Modeling potential shocks
How can we understand this risk and its potential consequences for both rich and poor nations? Programs already exist to provide early warning of potential famines in the world's poorest countries, many of which already depend heavily on food aid. There also are programs in wealthier nations that monitor food prices and provide early warnings of price spikes.
But these programs focus mainly on regional risks, and often are not located in major food production areas. Very little work has been done to analyze risks of simultaneous shocks in several of the world's breadbaskets.
We want to understand the impacts that shock events could have if they occur in the real world so that we can identify possible contingency plans for the largest-impact events. In order to do that, we have used an integrated assessment model, the Global Change Assessment Model, which was developed by the U.S. Department of Energy and is freely available to users around the world. Integrated assessment models have been designed specifically to simulate the interactions among Earth's energy, economic and land use systems.
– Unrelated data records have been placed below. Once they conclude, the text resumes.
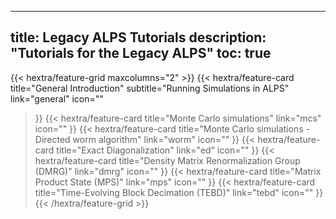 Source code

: 
---
title: Legacy ALPS Tutorials
description: "Tutorials for the Legacy ALPS"
toc: true
---

{{< hextra/feature-grid maxcolumns="2" >}}
  {{< hextra/feature-card
    title="General Introduction"
    subtitle="Running Simulations in ALPS"
    link="general"
    icon=""
  >}}
  {{< hextra/feature-card
    title="Monte Carlo simulations"
    link="mcs"
    icon=""
  >}}
  {{< hextra/feature-card
    title="Monte Carlo simulations - Directed worm algorithm"
    link="worm"
    icon=""
  >}}
  {{< hextra/feature-card
    title="Exact Diagonalization"
    link="ed"
    icon=""
  >}}
  {{< hextra/feature-card
    title="Density Matrix Renormalization Group (DMRG)"
    link="dmrg"
    icon=""
  >}}
  {{< hextra/feature-card
    title="Matrix Product State (MPS)"
    link="mps"
    icon=""
  >}}
  {{< hextra/feature-card
    title="Time-Evolving Block Decimation (TEBD)"
    link="tebd"
    icon=""
  >}}
{{< /hextra/feature-grid >}}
We have developed scenarios in which small shocks (10 percent crop loss) and large shocks (50 percent crop loss), averaged over five years, are applied to corn, wheat or rice in their major production regions, and then to all the combinations of one, two or all three crops in one, two or the top three production regions.
Unsurprisingly, our results to date suggest that large shocks have larger effects than smaller shocks, as measured in subsequent changes in land use, the total amount of land dedicated to agriculture and food prices. But more interestingly, not all breadbasket regions respond to shocks in the same way.
Some of these areas are quite unresponsive to shocks occurring elsewhere in the world. For example, the total amount of land in agricultural production in South Asia changes relatively little due to shocks elsewhere in the world, largely because most of the arable land is already in use.
But other regions are extremely responsive. Notably, Brazil has the ability to bring a lot of new land into production if large shocks occur elsewhere, because it still has a significant amount of potentially arable land that is not currently being farmed. However, this land currently is mostly forest, so clearing it for agriculture would add significantly to atmospheric concentrations of carbon dioxide, and thus to global climate change.
The Pardee Center has published a research agenda that discusses what we still need to know about these risks. Key questions include understanding the full distribution of risks, whether increased international trade can ameliorate risk and where the most responsive and the most sensitive regions are.
Ultimately, understanding and preparing for multiple breadbasket failures will require input from climate scientists, agronomists, ecologists, remote sensing experts, economists, political scientists and decision-makers. Mounting such an effort will be challenging, but the costs of failing to do it could be devastating.